*YOUR ASSIGNMENT*. Only the number should be given: how many lines below contain "from".

*DATASET RECORDS*.
========================================

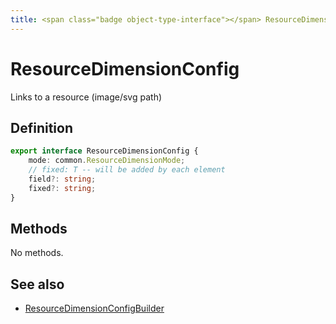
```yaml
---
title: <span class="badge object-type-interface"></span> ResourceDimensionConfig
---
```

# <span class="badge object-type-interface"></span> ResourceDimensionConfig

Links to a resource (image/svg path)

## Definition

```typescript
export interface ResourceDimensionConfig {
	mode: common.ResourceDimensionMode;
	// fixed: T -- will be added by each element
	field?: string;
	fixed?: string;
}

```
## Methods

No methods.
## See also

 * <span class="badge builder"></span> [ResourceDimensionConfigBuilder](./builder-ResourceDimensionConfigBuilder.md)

========================================

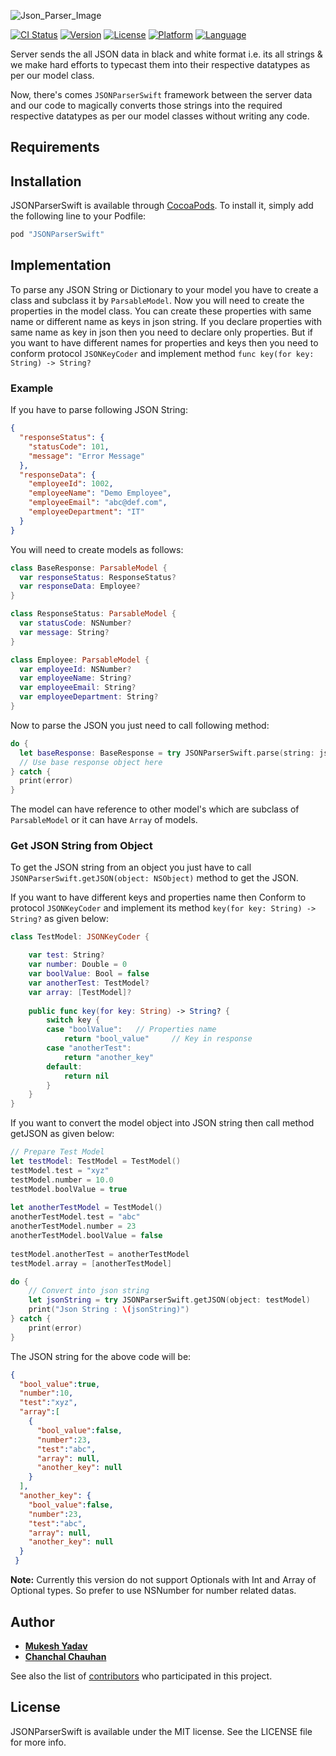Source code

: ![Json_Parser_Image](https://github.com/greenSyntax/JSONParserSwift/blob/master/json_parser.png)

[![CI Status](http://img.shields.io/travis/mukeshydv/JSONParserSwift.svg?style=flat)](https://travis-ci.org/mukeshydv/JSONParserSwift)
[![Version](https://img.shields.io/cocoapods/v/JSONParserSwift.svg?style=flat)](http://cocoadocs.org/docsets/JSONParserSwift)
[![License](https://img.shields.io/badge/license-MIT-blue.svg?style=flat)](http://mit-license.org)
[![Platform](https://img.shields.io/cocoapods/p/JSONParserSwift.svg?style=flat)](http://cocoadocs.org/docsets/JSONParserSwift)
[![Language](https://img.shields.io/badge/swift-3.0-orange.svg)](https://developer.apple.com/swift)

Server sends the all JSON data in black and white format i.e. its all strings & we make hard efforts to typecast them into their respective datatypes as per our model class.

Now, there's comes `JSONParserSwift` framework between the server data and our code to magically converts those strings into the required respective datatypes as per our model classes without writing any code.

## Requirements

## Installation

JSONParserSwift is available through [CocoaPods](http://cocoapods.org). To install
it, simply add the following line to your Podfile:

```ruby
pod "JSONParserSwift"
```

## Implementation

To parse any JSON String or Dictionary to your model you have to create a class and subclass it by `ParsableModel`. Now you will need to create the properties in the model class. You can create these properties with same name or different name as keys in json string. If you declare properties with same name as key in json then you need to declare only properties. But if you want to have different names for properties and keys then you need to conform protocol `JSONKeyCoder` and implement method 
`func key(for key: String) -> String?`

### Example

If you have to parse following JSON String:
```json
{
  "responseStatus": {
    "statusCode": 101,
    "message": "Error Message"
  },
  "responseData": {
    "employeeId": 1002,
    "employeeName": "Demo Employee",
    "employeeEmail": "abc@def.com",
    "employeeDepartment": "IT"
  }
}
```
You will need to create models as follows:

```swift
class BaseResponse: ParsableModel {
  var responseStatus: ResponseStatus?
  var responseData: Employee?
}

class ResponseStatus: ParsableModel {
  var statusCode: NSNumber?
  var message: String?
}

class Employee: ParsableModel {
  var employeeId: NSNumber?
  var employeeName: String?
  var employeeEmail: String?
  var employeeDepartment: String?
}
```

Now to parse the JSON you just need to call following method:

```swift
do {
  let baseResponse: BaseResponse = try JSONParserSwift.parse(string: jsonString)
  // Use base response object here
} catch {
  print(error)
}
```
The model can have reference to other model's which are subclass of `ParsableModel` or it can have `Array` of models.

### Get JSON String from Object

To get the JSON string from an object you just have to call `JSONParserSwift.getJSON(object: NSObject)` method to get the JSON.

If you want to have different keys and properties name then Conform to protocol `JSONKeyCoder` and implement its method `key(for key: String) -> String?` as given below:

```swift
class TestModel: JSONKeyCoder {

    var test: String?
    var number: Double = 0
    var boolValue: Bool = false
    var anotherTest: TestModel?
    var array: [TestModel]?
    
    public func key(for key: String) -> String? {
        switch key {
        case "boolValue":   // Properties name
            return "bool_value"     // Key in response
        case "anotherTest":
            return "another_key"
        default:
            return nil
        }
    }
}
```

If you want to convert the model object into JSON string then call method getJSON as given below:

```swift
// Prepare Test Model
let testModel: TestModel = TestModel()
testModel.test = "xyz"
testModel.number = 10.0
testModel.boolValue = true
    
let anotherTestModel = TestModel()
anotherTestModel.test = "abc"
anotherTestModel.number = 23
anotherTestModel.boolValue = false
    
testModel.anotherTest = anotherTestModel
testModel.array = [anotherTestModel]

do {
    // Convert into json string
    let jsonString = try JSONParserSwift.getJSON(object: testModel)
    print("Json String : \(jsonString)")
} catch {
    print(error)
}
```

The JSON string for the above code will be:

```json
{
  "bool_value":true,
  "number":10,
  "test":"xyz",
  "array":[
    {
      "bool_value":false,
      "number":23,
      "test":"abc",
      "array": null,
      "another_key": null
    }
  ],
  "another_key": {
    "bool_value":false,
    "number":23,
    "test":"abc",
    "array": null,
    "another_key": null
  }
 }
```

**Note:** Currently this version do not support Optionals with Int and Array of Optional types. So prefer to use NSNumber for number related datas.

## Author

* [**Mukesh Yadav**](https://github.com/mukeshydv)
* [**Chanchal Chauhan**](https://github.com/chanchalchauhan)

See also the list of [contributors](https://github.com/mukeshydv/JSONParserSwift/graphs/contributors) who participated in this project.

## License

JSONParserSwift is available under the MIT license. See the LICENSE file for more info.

========================================

*ANSWER SECTION*. 2